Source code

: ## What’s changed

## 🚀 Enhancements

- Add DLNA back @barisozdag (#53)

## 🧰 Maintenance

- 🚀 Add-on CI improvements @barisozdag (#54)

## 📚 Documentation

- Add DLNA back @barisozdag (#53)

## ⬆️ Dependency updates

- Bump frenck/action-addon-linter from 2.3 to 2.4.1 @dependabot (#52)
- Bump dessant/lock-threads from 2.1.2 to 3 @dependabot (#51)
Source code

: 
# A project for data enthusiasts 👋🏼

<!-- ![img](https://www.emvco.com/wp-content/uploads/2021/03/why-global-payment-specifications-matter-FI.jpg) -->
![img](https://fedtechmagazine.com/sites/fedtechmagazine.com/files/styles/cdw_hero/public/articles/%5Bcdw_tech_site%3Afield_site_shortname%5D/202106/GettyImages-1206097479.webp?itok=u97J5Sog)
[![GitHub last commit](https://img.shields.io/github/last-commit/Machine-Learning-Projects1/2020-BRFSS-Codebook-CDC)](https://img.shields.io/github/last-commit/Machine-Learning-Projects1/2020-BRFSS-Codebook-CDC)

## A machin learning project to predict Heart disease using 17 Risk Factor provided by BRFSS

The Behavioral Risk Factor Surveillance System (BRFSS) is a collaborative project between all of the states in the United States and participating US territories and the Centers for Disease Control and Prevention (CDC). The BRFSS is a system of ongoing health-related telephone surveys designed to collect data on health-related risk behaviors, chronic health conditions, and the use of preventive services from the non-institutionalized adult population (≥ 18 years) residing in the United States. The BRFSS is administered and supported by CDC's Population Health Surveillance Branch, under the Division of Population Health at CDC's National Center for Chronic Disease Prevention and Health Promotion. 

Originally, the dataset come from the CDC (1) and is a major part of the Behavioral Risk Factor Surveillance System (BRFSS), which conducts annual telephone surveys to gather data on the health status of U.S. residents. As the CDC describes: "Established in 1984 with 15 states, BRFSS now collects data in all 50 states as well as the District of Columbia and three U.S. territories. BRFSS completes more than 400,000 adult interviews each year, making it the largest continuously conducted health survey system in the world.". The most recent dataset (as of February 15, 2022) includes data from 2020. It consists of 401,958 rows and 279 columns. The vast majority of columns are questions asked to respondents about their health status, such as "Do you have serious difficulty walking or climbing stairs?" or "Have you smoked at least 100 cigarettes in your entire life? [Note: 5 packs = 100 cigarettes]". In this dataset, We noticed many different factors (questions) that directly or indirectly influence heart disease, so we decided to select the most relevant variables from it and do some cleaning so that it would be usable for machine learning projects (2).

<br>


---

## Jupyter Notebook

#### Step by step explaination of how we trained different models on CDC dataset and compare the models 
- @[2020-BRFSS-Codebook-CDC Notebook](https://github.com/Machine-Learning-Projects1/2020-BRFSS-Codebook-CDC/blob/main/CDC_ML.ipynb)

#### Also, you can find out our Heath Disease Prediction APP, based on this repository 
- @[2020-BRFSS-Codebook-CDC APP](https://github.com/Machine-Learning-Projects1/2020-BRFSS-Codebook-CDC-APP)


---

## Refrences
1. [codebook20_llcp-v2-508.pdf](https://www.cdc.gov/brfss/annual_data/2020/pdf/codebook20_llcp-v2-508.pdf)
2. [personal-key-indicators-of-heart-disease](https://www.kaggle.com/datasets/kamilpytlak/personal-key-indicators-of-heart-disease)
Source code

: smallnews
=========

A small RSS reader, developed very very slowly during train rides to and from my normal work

*-*-*

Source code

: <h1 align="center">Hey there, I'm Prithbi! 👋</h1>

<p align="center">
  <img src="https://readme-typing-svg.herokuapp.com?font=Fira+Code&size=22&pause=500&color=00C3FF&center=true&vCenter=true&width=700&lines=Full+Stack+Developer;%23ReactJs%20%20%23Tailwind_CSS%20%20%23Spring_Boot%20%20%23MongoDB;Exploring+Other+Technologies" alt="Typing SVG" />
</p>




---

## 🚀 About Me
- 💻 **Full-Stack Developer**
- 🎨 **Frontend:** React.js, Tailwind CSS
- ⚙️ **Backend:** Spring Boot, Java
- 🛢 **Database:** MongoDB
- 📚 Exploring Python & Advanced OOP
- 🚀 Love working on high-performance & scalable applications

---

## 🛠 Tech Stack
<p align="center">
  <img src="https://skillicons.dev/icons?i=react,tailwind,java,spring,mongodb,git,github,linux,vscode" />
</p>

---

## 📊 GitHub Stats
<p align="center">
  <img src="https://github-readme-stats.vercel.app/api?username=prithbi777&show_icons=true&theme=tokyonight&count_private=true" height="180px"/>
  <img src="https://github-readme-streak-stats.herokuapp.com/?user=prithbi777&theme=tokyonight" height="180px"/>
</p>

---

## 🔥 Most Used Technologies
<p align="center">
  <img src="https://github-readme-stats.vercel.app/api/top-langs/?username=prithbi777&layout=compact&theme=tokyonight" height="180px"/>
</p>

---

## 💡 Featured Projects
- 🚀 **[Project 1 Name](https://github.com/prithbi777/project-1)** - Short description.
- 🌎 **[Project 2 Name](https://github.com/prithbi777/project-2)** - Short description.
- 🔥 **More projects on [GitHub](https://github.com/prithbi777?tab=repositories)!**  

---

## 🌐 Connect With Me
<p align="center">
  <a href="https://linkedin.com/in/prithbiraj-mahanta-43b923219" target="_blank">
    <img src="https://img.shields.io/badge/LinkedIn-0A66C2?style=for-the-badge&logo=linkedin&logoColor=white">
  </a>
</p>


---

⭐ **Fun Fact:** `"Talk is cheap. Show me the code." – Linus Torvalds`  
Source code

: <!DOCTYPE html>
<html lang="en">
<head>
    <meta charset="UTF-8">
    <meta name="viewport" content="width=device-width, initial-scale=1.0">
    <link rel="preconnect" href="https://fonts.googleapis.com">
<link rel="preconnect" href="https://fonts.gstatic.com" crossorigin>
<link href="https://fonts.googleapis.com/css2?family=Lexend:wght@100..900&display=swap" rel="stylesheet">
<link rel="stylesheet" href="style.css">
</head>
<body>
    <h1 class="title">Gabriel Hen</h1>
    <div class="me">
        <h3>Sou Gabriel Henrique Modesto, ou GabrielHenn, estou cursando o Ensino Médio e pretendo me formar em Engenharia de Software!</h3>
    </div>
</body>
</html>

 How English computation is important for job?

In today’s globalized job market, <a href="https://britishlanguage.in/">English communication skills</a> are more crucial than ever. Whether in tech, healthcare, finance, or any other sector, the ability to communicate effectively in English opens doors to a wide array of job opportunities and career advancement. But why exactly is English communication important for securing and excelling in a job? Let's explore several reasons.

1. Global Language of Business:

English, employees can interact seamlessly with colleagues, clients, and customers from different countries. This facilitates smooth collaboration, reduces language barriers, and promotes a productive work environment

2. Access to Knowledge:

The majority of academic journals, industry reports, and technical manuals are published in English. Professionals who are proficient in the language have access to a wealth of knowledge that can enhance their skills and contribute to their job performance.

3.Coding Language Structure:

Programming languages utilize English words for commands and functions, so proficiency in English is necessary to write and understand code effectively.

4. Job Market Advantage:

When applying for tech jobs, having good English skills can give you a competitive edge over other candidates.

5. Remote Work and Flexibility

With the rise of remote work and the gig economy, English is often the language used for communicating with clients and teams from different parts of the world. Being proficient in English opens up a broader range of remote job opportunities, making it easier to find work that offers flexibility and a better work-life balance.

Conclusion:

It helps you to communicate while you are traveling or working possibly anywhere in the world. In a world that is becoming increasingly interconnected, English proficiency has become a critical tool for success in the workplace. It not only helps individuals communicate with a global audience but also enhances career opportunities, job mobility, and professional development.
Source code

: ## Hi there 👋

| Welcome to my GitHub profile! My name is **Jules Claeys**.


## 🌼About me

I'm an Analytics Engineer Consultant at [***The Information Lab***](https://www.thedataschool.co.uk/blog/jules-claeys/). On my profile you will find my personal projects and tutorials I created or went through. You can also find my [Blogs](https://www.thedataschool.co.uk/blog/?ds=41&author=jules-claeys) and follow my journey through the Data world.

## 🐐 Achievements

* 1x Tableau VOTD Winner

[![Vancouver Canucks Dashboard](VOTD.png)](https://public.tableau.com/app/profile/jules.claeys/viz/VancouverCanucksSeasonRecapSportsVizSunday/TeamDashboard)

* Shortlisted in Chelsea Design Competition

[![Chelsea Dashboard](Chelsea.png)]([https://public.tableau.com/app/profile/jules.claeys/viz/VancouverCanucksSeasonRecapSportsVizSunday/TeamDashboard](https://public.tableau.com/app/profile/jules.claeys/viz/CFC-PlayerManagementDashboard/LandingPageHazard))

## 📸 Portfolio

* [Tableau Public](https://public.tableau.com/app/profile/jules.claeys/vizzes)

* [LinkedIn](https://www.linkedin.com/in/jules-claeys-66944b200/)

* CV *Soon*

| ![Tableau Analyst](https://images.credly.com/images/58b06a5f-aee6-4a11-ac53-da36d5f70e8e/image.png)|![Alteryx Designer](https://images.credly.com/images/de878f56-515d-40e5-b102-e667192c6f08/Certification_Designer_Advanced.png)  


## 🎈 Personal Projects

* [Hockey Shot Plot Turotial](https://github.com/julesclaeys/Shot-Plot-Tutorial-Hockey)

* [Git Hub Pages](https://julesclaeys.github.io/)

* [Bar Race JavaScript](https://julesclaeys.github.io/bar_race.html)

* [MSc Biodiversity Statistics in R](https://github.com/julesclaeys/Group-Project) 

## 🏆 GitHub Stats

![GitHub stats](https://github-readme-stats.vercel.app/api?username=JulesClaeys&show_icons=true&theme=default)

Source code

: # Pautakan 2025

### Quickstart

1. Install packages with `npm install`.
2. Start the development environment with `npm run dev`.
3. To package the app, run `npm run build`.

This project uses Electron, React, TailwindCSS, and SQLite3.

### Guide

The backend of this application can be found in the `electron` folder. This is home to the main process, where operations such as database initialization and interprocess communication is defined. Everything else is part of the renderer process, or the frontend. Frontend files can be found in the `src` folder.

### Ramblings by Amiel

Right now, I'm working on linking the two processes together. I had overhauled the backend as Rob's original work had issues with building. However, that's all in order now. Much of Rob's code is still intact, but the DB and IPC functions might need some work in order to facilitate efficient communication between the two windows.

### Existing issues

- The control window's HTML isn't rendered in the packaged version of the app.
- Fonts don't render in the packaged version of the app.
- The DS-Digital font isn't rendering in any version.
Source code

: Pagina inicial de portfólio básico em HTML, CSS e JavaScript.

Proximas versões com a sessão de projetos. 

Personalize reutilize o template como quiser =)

*-*-*

Exercise details:
Within the material above, find every line containing the word "issues" and copy it.

Completed task:
Right now, I'm working on linking the two processes together. I had overhauled the backend as Rob's original work had issues with building. However, that's all in order now. Much of Rob's code is still intact, but the DB and IPC functions might need some work in order to facilitate efficient communication between the two windows.
### Existing issues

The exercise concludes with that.